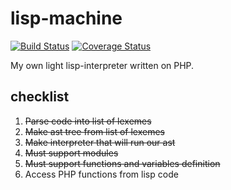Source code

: # lisp-machine
[![Build Status](https://travis-ci.org/peacefulbit/lisp-machine.svg?branch=master)](https://travis-ci.org/peacefulbit/lisp-machine)
[![Coverage Status](https://coveralls.io/repos/github/peacefulbit/lisp-machine/badge.svg?branch=master)](https://coveralls.io/github/peacefulbit/lisp-machine?branch=master)

My own light lisp-interpreter written on PHP.

## checklist
1. ~~Parse code into list of lexemes~~
2. ~~Make ast tree from list of lexemes~~
3. ~~Make interpreter that will run our ast~~
4. ~~Must support modules~~
5. ~~Must support functions and variables definition~~
6. Access PHP functions from lisp code
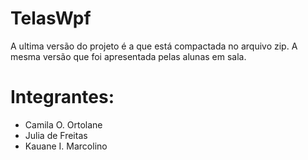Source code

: # TelasWpf
A ultima versão do projeto é a que está compactada no arquivo zip. A mesma versão que foi apresentada pelas alunas em sala.
# Integrantes: 
- Camila O. Ortolane
- Julia de Freitas
- Kauane I. Marcolino
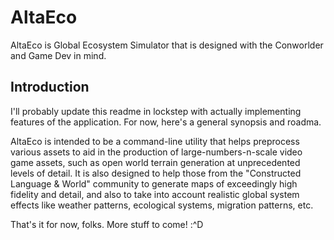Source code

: # AltaEco

AltaEco is Global Ecosystem Simulator that is designed with the Conworlder and Game Dev in mind.

## Introduction

I'll probably update this readme in lockstep with actually implementing features of the application. For now, here's a general synopsis and roadma.

AltaEco is intended to be a command-line utility that helps preprocess various assets to aid in the production of large-numbers-n-scale video game assets, such as open world terrain generation at unprecedented levels of detail. It is also designed to help those from the "Constructed Language & World" community to generate maps of exceedingly high fidelity and detail, and also to take into account realistic global system effects like weather patterns, ecological systems, migration patterns, etc.

That's it for now, folks. More stuff to come! :^D
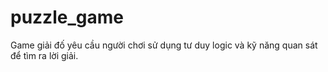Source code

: # puzzle_game
Game giải đố yêu cầu người chơi sử dụng tư duy logic và kỹ năng quan sát để tìm ra lời giải.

### Required action
Nothing but the lines from the line with "2. ~~Make ast tree from list of lexemes~~" through the last line of the listing should be copied, exactly and with both ends kept. Leave pictures out.

### Your response
2. ~~Make ast tree from list of lexemes~~
3. ~~Make interpreter that will run our ast~~
4. ~~Must support modules~~
5. ~~Must support functions and variables definition~~
6. Access PHP functions from lisp code
Source code

: # TelasWpf
A ultima versão do projeto é a que está compactada no arquivo zip. A mesma versão que foi apresentada pelas alunas em sala.
# Integrantes: 
- Camila O. Ortolane
- Julia de Freitas
- Kauane I. Marcolino
Source code

: # AltaEco

AltaEco is Global Ecosystem Simulator that is designed with the Conworlder and Game Dev in mind.

## Introduction

I'll probably update this readme in lockstep with actually implementing features of the application. For now, here's a general synopsis and roadma.

AltaEco is intended to be a command-line utility that helps preprocess various assets to aid in the production of large-numbers-n-scale video game assets, such as open world terrain generation at unprecedented levels of detail. It is also designed to help those from the "Constructed Language & World" community to generate maps of exceedingly high fidelity and detail, and also to take into account realistic global system effects like weather patterns, ecological systems, migration patterns, etc.

That's it for now, folks. More stuff to come! :^D
Source code

: # puzzle_game
Game giải đố yêu cầu người chơi sử dụng tư duy logic và kỹ năng quan sát để tìm ra lời giải.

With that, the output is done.